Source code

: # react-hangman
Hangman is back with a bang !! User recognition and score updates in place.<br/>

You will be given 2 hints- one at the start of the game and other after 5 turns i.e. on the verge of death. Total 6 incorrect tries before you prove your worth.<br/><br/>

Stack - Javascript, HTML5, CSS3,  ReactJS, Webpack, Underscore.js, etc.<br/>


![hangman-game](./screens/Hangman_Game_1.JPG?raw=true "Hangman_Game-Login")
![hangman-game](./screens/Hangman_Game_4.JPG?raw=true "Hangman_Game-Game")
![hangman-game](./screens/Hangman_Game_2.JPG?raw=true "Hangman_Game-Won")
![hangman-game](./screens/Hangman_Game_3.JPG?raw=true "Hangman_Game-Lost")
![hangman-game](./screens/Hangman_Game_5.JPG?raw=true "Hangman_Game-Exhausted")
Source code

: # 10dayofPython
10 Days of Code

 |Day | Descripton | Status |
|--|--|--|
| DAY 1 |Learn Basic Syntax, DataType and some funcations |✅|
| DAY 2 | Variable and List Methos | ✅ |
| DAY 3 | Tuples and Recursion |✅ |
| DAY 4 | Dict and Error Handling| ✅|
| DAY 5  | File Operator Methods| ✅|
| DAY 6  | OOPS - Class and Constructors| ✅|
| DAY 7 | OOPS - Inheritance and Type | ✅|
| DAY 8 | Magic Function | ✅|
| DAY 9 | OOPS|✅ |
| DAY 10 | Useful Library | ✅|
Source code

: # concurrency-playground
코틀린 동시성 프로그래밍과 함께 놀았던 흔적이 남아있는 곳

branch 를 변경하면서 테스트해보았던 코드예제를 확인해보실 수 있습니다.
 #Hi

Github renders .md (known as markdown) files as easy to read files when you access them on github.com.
--
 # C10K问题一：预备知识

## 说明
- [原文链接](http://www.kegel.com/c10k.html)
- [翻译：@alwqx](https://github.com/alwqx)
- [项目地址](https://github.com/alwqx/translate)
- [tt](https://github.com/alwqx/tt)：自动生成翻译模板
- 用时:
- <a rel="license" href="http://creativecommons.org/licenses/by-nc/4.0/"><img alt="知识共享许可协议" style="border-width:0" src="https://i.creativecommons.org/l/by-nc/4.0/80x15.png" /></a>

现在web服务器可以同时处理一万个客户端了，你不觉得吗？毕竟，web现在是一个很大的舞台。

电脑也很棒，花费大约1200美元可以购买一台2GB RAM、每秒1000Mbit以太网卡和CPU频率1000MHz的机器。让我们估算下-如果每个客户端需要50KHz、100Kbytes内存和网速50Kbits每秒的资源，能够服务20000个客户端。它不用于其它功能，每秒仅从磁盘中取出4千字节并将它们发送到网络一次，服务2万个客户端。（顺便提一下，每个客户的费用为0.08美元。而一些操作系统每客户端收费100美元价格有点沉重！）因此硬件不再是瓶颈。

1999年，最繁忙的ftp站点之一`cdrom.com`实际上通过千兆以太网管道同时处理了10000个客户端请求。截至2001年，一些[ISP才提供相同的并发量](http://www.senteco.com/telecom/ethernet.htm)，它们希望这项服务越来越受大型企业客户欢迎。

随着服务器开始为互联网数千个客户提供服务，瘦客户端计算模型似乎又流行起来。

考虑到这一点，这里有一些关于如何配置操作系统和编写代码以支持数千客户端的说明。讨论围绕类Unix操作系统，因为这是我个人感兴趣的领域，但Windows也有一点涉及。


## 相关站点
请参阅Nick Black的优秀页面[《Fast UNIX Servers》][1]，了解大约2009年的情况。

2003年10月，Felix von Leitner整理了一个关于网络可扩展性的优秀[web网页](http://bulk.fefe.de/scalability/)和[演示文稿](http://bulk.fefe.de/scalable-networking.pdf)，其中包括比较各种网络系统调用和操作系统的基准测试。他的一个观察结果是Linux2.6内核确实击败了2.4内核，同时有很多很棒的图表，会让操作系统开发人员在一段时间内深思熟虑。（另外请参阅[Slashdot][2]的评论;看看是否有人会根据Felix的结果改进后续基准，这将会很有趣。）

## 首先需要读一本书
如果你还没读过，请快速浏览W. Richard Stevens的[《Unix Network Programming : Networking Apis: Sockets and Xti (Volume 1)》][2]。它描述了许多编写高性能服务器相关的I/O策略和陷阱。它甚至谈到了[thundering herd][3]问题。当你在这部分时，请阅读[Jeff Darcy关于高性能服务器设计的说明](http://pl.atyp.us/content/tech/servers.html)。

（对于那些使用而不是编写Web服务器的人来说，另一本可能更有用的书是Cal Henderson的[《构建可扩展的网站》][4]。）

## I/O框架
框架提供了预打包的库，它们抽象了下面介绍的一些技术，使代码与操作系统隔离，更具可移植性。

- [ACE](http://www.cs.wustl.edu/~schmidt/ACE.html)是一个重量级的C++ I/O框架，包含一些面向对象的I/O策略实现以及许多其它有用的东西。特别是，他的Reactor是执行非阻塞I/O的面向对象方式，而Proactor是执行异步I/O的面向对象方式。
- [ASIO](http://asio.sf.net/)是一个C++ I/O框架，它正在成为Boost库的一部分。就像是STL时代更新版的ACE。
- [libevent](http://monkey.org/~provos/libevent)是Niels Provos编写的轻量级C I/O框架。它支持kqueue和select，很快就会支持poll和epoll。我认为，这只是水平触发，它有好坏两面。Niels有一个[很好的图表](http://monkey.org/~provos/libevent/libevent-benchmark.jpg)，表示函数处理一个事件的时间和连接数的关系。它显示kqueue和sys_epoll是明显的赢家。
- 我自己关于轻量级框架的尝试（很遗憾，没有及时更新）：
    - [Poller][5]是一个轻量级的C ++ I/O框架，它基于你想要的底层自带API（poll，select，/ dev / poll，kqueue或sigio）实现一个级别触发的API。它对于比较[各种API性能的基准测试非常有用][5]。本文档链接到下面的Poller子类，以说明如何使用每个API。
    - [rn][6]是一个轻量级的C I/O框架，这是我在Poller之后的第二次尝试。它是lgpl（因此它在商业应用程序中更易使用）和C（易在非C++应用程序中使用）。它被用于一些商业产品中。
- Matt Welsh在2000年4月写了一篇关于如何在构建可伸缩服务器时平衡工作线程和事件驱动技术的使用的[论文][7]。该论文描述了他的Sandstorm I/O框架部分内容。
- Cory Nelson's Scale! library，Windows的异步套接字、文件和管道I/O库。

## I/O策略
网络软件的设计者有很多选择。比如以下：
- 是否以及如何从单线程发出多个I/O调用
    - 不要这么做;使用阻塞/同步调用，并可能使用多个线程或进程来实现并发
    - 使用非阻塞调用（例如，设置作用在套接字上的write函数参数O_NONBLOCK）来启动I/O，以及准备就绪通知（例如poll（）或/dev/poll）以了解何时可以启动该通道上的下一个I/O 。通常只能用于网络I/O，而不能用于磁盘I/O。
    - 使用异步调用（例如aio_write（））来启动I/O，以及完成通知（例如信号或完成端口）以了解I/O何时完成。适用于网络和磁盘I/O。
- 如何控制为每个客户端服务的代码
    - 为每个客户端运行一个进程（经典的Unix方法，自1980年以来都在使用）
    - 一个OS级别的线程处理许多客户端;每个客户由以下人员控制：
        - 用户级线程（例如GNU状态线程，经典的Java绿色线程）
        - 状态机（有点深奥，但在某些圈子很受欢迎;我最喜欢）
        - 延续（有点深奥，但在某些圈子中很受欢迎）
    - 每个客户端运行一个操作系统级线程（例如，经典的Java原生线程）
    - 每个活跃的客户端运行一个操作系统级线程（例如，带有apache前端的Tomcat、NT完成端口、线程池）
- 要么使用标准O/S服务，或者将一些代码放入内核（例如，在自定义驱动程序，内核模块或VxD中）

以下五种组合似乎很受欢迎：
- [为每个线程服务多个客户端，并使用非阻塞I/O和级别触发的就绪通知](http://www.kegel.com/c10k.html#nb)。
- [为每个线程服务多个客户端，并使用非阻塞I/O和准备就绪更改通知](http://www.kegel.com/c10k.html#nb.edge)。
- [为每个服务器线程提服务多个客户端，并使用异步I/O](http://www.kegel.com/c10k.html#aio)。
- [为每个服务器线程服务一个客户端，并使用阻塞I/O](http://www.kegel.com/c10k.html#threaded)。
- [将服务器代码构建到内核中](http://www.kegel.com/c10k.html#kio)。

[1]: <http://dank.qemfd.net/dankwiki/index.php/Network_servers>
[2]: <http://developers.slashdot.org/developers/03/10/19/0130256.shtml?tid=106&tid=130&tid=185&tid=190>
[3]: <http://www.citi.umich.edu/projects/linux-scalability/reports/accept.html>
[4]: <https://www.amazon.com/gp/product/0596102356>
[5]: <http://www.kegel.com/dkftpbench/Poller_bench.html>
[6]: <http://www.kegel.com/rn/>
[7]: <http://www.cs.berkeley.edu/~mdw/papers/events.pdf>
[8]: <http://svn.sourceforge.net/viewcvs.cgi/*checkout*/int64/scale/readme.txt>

=== WHAT YOU WILL DO ===
Everything from the line with "现在web服务器可以同时处理" through the line with "电脑也很棒，花费大约1200" in the listing above must be retyped exactly, with nothing added.

=== COMPLETED EXERCISE ===
现在web服务器可以同时处理一万个客户端了，你不觉得吗？毕竟，web现在是一个很大的舞台。

电脑也很棒，花费大约1200美元可以购买一台2GB RAM、每秒1000Mbit以太网卡和CPU频率1000MHz的机器。让我们估算下-如果每个客户端需要50KHz、100Kbytes内存和网速50Kbits每秒的资源，能够服务20000个客户端。它不用于其它功能，每秒仅从磁盘中取出4千字节并将它们发送到网络一次，服务2万个客户端。（顺便提一下，每个客户的费用为0.08美元。而一些操作系统每客户端收费100美元价格有点沉重！）因此硬件不再是瓶颈。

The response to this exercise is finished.